And that level is ignorance.
And that would be your level.
This tells me you missed the point completely. With the advent of time keeping, we can race individual racers one at a time and the awards goes to the ones with the three lowest times. All race times will be kept secret until all racers completed their runs. The only pressure in the racer's head will be the knowledge of the current time record and the uncertainty of who could beat his or hers later.
But that is neither how we race nor how we want to race. We want the physical presence and psychological pressures of fellow competitors as well as the pressure of knowledge of the current time record. So despite the fact that the awards are given to the top three finishers, EACH of the contestants are more focused on breaking the time record than on finishing first.
This is where you missed the point completely: That you will always have the opportunity to race against a time record than against a fellow racer, especially if that racer lives in another continent and is well known in the sport, but you will always know the immutable record of what he/she has done and trains for it. Or rather against it.
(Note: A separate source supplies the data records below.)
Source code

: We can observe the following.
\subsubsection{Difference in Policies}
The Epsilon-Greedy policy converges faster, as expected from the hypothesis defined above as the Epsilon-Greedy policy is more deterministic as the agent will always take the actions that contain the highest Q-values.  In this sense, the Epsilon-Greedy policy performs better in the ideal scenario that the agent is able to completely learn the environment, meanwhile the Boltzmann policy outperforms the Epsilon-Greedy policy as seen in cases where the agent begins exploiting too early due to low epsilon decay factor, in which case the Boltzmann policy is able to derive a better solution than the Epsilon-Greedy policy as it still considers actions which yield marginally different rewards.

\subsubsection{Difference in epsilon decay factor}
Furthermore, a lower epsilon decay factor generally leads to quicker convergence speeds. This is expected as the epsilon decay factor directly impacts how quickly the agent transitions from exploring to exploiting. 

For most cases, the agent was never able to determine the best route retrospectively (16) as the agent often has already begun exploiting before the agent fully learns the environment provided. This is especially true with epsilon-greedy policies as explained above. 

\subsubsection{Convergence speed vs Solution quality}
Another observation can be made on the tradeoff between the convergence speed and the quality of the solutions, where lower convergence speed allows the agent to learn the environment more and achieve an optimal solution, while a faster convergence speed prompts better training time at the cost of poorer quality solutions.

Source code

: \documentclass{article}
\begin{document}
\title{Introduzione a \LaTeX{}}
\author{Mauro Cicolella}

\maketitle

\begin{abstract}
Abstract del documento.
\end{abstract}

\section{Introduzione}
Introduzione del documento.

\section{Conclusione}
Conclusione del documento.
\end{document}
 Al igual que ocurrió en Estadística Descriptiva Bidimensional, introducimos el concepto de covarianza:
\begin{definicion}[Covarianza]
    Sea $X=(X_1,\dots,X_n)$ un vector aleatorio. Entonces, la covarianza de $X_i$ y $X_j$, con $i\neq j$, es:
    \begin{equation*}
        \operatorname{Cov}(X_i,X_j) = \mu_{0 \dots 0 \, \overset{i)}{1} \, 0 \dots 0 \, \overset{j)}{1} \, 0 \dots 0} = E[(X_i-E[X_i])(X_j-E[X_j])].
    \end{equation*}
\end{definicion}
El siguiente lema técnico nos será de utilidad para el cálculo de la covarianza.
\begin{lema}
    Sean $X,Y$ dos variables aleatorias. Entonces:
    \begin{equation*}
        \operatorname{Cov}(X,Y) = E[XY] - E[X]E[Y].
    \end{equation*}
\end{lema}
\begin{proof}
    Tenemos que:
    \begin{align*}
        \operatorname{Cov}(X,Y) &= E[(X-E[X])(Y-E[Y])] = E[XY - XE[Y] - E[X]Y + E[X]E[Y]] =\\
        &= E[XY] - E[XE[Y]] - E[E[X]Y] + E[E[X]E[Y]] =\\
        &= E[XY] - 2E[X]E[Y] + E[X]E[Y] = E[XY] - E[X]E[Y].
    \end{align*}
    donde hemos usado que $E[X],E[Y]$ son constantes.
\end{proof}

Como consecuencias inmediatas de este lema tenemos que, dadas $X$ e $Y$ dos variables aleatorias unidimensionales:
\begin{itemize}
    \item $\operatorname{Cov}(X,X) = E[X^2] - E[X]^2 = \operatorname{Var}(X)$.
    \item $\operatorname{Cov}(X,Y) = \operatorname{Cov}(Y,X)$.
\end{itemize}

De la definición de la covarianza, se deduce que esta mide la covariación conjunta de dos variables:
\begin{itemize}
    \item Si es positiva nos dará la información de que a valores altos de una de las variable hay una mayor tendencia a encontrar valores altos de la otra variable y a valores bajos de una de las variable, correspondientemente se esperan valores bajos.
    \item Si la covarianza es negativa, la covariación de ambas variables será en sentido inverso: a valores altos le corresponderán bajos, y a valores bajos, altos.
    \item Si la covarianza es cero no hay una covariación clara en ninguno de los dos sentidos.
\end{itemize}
You will never know who is going to be next to you on the starting line. If the world's best tripped while getting out of the bathtub and died before the meet, you will still have what he accomplished to race against. Not against the world's second best next to you. Not against the unknown several spots down the line. The advent of time keeping elevated international sports to entirely new levels in that such knowledge compelled new training techniques, products, and even humans, across the world.
Again, and this shows your level of comprehension. What you're trying to proof the whole time is how much those swimmers deserve the medals, which is what I've never denied in the first place.
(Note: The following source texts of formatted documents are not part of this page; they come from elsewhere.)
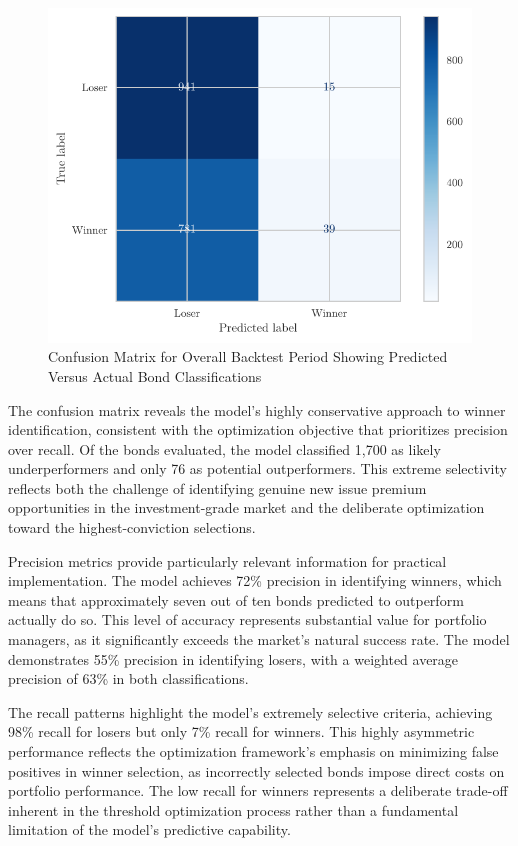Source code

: \begin{figure}[h]
    \begin{center}
        \includegraphics[width=\textwidth]{images/confusion_matrix.pdf}
    \end{center}
    \caption{Confusion Matrix for Overall Backtest Period Showing Predicted Versus Actual Bond Classifications}
    \label{fig:confusion_matrix}
\end{figure}

The confusion matrix reveals the model's highly conservative approach to winner identification, consistent with the optimization objective that prioritizes precision over recall. Of the bonds evaluated, the model classified 1,700 as likely underperformers and only 76 as potential outperformers. This extreme selectivity reflects both the challenge of identifying genuine new issue premium opportunities in the investment-grade market and the deliberate optimization toward the highest-conviction selections.

Precision metrics provide particularly relevant information for practical implementation. The model achieves 72\% precision in identifying winners, which means that approximately seven out of ten bonds predicted to outperform actually do so. This level of accuracy represents substantial value for portfolio managers, as it significantly exceeds the market's natural success rate. The model demonstrates 55\% precision in identifying losers, with a weighted average precision of 63\% in both classifications.

The recall patterns highlight the model's extremely selective criteria, achieving 98\% recall for losers but only 7\% recall for winners. This highly asymmetric performance reflects the optimization framework's emphasis on minimizing false positives in winner selection, as incorrectly selected bonds impose direct costs on portfolio performance. The low recall for winners represents a deliberate trade-off inherent in the threshold optimization process rather than a fundamental limitation of the model's predictive capability.

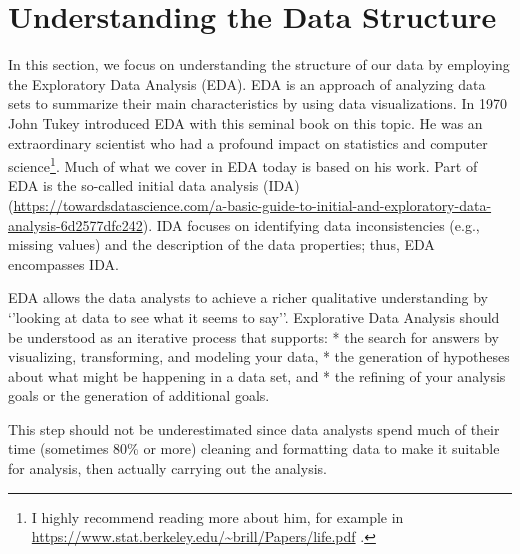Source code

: \documentclass[
]{book}
\begin{document}
\hypertarget{Understanding-the-Data-Structure}{%
\section{Understanding the Data Structure}\label{Understanding-the-Data-Structure}}

In this section, we focus on understanding the structure of our data by employing the Exploratory Data Analysis (EDA). EDA is an approach of analyzing data sets to summarize their main characteristics by using data visualizations. In 1970 John Tukey \citep{Tukey1977eda} introduced EDA with this seminal book on this topic. He was an extraordinary scientist who had a profound impact on statistics and computer science\footnote{I highly recommend reading more about him, for example in \url{https://www.stat.berkeley.edu/~brill/Papers/life.pdf} .}. Much of what we cover in EDA today is based on his work. Part of EDA is the so-called initial data analysis (IDA) (\url{https://towardsdatascience.com/a-basic-guide-to-initial-and-exploratory-data-analysis-6d2577dfc242}). IDA focuses on identifying data inconsistencies (e.g., missing values) and the description of the data properties; thus, EDA encompasses IDA.

EDA allows the data analysts to achieve a richer qualitative understanding by `'looking at data to see what it seems to say''. Explorative Data Analysis should be understood as an iterative process that supports:
* the search for answers by visualizing, transforming, and modeling your data,
* the generation of hypotheses about what might be happening in a data set, and
* the refining of your analysis goals or the generation of additional goals.

This step should not be underestimated since data analysts spend much of their time (sometimes 80\% or more) cleaning and formatting data to make it suitable for analysis, then actually carrying out the analysis.
\end{document}
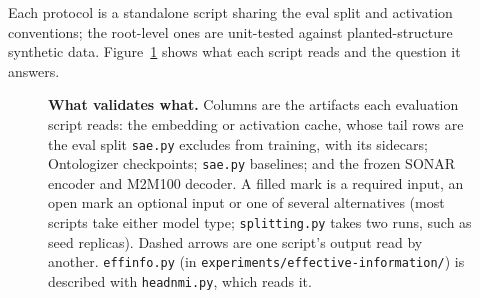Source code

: Each protocol is a standalone script sharing the eval split and activation
conventions; the root-level ones are unit-tested against planted-structure
synthetic data. Figure~\ref{fig:evalpipeline} shows what each script
reads and the question it answers.

\begin{figure}[tp]
\centering
\resizebox{\linewidth}{!}{}
\caption[What validates what]{\textbf{What validates what.} Columns are
	the artifacts each evaluation script reads: the embedding or activation
	cache, whose tail rows are the eval split \texttt{sae.py} excludes from
	training, with its sidecars; Ontologizer checkpoints; \texttt{sae.py}
	baselines; and the frozen SONAR encoder and M2M100 decoder. A filled
	mark is a required input, an open mark an optional input or one of
	several alternatives (most scripts take either model type;
	\texttt{splitting.py} takes two runs, such as seed replicas). Dashed
	arrows are one script's output read by another. \texttt{effinfo.py}
	(in \texttt{experiments/effective-information/}) is described with
	\texttt{headnmi.py}, which reads it.}
\label{fig:evalpipeline}
\end{figure}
It's not a matter of how they race, but who they knew they're racing "again", when they know how the other performs after numerous of racing against them. The faster swimmers knew as long as they push themselves to the limit, the outcome won't be too much different, which is winning. And this has nothing to do with how much contestants they're racing against each time.
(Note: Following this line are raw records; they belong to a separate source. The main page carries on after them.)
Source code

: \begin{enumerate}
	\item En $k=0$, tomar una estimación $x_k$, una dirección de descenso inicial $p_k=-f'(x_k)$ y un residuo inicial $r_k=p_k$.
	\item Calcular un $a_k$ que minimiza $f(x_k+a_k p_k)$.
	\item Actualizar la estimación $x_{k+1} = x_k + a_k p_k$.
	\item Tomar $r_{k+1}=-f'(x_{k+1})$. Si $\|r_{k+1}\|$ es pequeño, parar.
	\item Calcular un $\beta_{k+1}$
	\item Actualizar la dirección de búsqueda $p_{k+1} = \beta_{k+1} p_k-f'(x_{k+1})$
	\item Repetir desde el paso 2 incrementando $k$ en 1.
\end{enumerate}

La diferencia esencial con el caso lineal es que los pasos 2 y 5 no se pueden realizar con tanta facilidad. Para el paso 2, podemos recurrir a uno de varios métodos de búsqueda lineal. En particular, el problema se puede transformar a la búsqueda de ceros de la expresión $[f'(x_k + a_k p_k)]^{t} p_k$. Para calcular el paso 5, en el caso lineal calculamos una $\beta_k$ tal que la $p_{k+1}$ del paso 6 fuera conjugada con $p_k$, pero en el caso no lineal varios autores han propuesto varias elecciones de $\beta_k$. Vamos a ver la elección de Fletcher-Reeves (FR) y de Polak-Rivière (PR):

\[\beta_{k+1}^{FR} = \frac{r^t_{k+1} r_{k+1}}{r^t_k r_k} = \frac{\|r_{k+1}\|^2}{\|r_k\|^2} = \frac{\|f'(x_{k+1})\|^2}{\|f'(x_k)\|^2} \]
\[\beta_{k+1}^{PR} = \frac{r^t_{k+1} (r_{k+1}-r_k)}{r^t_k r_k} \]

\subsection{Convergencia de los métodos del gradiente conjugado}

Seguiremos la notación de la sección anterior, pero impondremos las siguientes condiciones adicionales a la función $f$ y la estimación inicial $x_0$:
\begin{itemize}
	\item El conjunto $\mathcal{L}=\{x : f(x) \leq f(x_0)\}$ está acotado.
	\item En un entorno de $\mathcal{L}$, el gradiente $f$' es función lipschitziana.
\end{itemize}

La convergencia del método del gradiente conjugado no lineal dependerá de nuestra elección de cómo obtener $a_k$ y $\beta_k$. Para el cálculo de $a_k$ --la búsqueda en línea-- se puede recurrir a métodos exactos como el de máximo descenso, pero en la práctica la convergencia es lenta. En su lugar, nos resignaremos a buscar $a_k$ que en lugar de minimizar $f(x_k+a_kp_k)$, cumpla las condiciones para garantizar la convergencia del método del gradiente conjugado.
My argument is based on how poor the medal distribution that killed the meaning of the medals. It doesn't take 30 rounds to show how fast the same swimmers are, against the slow ones, and award the same ones 30 times.
Your silly "if"s, doesn't change the fact that the medals goes to the ones who win the race,
NOT breaking the record. As well as over half of US's medals/golds, as of now, came from the pool, where China has gotten theirs from more different sports, including table tennis, which the number of medals are shredded.
Not to mention the stuffs you've proved also applies to other type of races, but you would never see how those races offers as many medals.
I know you want to downplay the Americans' accomplishment out of nationalistic fervor for China, but yours is a feeble criticism and seemingly reflect no experience at formal competition in either combative sports or else. Try yours on the Chinese Olympians and see how much they will laugh at you.
And this is where your problem is, you're assuming me trying to downplay Americans' accomplishment the whole time. While me never blamed/questioned a thing about their accomplishments.
Meaning is subjective.
Humans aren't cars, and by comparing the two you are implying that American Swimmers have some sort of inherent natural advantage against other swimmers.
You got it wrong again.
It is the
proven faster swimmers kept racing against the
proven slower ones repeatedly, that killed the meaning of those medals after a certain amount of races.